Kombucha club (use)

Roughly 25 students gathered for the first WVU Kombucha Brewing Club meeting in the Engineering Sciences Building.

The Kombucha Brewing Club is welcoming new members who are interested in learning more about the process of making the fermented drink after becoming an official student organization last week.

“This has been in total six months in the works, and it's something that I'm very proud of,” Hunter Hardway, president of the Kombucha Brewing Club, said. “I want to spread that knowledge [kombucha brewing] to people, but I also want to make sure they know how to do it safely.”

The club meets every other Thursday at 7 p.m. in the Engineering Sciences building. During their weekly meeting, the club’s officers hope to educate members about the drink and to connect with others who share the same passion for brewing kombucha.

“Anyone can join. We want people from all majors. Evansdale, downtown; freshman, seniors, even graduate students,” Hardway said.

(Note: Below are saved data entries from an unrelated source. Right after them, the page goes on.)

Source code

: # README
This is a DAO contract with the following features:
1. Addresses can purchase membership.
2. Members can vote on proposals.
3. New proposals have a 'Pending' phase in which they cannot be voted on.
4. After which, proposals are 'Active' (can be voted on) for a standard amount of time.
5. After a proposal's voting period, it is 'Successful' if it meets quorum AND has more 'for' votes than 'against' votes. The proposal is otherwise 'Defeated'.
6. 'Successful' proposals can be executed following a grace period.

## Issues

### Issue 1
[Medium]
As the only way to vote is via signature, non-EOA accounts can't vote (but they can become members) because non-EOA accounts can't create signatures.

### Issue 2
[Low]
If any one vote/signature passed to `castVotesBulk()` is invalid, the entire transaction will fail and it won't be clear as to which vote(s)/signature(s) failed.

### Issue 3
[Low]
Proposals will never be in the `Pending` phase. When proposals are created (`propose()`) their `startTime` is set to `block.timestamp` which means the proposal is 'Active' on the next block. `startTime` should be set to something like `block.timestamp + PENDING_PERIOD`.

Kombucha is a fermented, non-alcoholic tea drink that can be made anywhere and has the same carbonation as fountain drinks.

The drink’s flavoring can vary and can be anything from a fruit-like taste to tartness depending on what the brewer mixes in. Fermentation for kombucha usually takes ten to fourteen days, but Hardway says that it can take longer in order to get the desired strength of taste.

Kombucha Club

The kombucha base (left) and tea (right) are set up for members to mix their own drink.

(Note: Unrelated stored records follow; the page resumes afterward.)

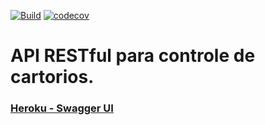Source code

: [![Build](https://github.com/mss1569/cartorio/workflows/CI/badge.svg)](https://github.com/mss1569/cartorio/actions)
[![codecov](https://codecov.io/gh/mss1569/cartorio/branch/main/graph/badge.svg?token=DZpoBFf5VV)](https://codecov.io/gh/mss1569/cartorio)

# API RESTful para controle de cartorios.

### [Heroku - Swagger UI](https://mss1569-cartorio.herokuapp.com/swagger-ui.html)
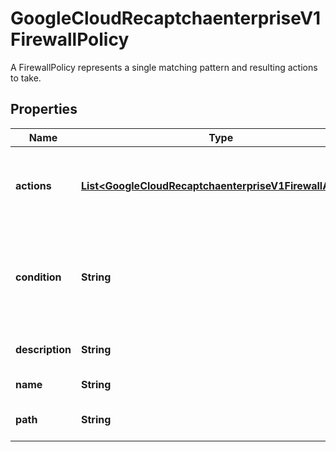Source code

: 

# GoogleCloudRecaptchaenterpriseV1FirewallPolicy

A FirewallPolicy represents a single matching pattern and resulting actions to take.

## Properties

| Name | Type | Description | Notes |
|------------ | ------------- | ------------- | -------------|
|**actions** | [**List&lt;GoogleCloudRecaptchaenterpriseV1FirewallAction&gt;**](GoogleCloudRecaptchaenterpriseV1FirewallAction.md) | The actions that the caller should take regarding user access. There should be at most one terminal action. A terminal action is any action that forces a response, such as AllowAction, BlockAction or SubstituteAction. Zero or more non-terminal actions such as SetHeader might be specified. A single policy can contain up to 16 actions. |  [optional] |
|**condition** | **String** | A CEL (Common Expression Language) conditional expression that specifies if this policy applies to an incoming user request. If this condition evaluates to true and the requested path matched the path pattern, the associated actions should be executed by the caller. The condition string is checked for CEL syntax correctness on creation. For more information, see the [CEL spec](https://github.com/google/cel-spec) and its [language definition](https://github.com/google/cel-spec/blob/master/doc/langdef.md). A condition has a max length of 500 characters. |  [optional] |
|**description** | **String** | A description of what this policy aims to achieve, for convenience purposes. The description can at most include 256 UTF-8 characters. |  [optional] |
|**name** | **String** | The resource name for the FirewallPolicy in the format \&quot;projects/{project}/firewallpolicies/{firewallpolicy}\&quot;. |  [optional] |
|**path** | **String** | The path for which this policy applies, specified as a glob pattern. For more information on glob, see the [manual page](https://man7.org/linux/man-pages/man7/glob.7.html). A path has a max length of 200 characters. |  [optional] |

Hardway explained that kombucha can be made anywhere, including dorm rooms on campus. The drink starts with a base liquid, usually already fermented kombucha, mixed with tea and can be brewed in a glass jar to avoid getting harmful bacteria microbes like mold in the mixture, which can ruin the drink.

Kombucha also needs to be placed somewhere away from the sun for proper fermentation.

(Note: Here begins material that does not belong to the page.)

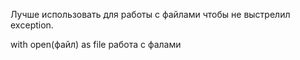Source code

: Лучше использовать для работы с файлами чтобы не выстрелил exсeption.

with open(файл) as file
	работа с фалами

The Kombucha Brewing Club handed out starter kits for members who wanted to brew their own kombucha during their first meeting.

“There's a lot of up and coming studies showing the benefits that kombucha can have in your diet,” Hardway said. “Especially as new gut science progresses.”

Kombucha is said to contain probiotics, as well as Vitamin B, antioxidants and strong antibacterial properties. Depending on the tea that is used to brew the kombucha, there might be added benefits. Green tea, when used in brewing kombucha, gives the drink powerful antioxidants and protects LDL cholesterol from oxidation which lowers the risk of heart disease, according to Hardway.